## Work to be completed
The answer must be an exact restatement of all the data.

## Record extracts

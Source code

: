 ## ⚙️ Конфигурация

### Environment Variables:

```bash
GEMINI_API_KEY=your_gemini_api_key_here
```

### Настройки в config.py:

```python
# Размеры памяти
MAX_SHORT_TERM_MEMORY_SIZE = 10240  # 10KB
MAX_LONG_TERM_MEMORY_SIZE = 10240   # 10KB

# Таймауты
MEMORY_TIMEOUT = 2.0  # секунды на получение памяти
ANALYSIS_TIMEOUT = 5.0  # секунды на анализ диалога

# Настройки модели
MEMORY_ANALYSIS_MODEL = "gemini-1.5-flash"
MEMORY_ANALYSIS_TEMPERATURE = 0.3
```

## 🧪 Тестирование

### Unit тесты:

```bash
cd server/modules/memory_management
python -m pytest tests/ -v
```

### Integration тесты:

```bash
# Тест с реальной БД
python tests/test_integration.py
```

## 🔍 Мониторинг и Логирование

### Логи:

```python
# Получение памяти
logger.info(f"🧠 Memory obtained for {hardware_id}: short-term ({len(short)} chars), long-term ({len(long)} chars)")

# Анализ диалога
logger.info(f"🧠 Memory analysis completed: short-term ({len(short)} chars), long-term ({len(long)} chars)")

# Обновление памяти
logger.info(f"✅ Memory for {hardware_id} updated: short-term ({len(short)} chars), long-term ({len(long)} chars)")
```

## Exercise solution
Source code

: ## ⚙️ Конфигурация

### Environment Variables:

```bash
GEMINI_API_KEY=your_gemini_api_key_here
```

### Настройки в config.py:

```python
# Размеры памяти
MAX_SHORT_TERM_MEMORY_SIZE = 10240  # 10KB
MAX_LONG_TERM_MEMORY_SIZE = 10240   # 10KB

# Таймауты
MEMORY_TIMEOUT = 2.0  # секунды на получение памяти
ANALYSIS_TIMEOUT = 5.0  # секунды на анализ диалога

# Настройки модели
MEMORY_ANALYSIS_MODEL = "gemini-1.5-flash"
MEMORY_ANALYSIS_TEMPERATURE = 0.3
```

## 🧪 Тестирование

### Unit тесты:

```bash
cd server/modules/memory_management
python -m pytest tests/ -v
```

### Integration тесты:

```bash
# Тест с реальной БД
python tests/test_integration.py
```

## 🔍 Мониторинг и Логирование

### Логи:

```python
# Получение памяти
logger.info(f"🧠 Memory obtained for {hardware_id}: short-term ({len(short)} chars), long-term ({len(long)} chars)")

# Анализ диалога
logger.info(f"🧠 Memory analysis completed: short-term ({len(short)} chars), long-term ({len(long)} chars)")

# Обновление памяти
logger.info(f"✅ Memory for {hardware_id} updated: short-term ({len(short)} chars), long-term ({len(long)} chars)")
```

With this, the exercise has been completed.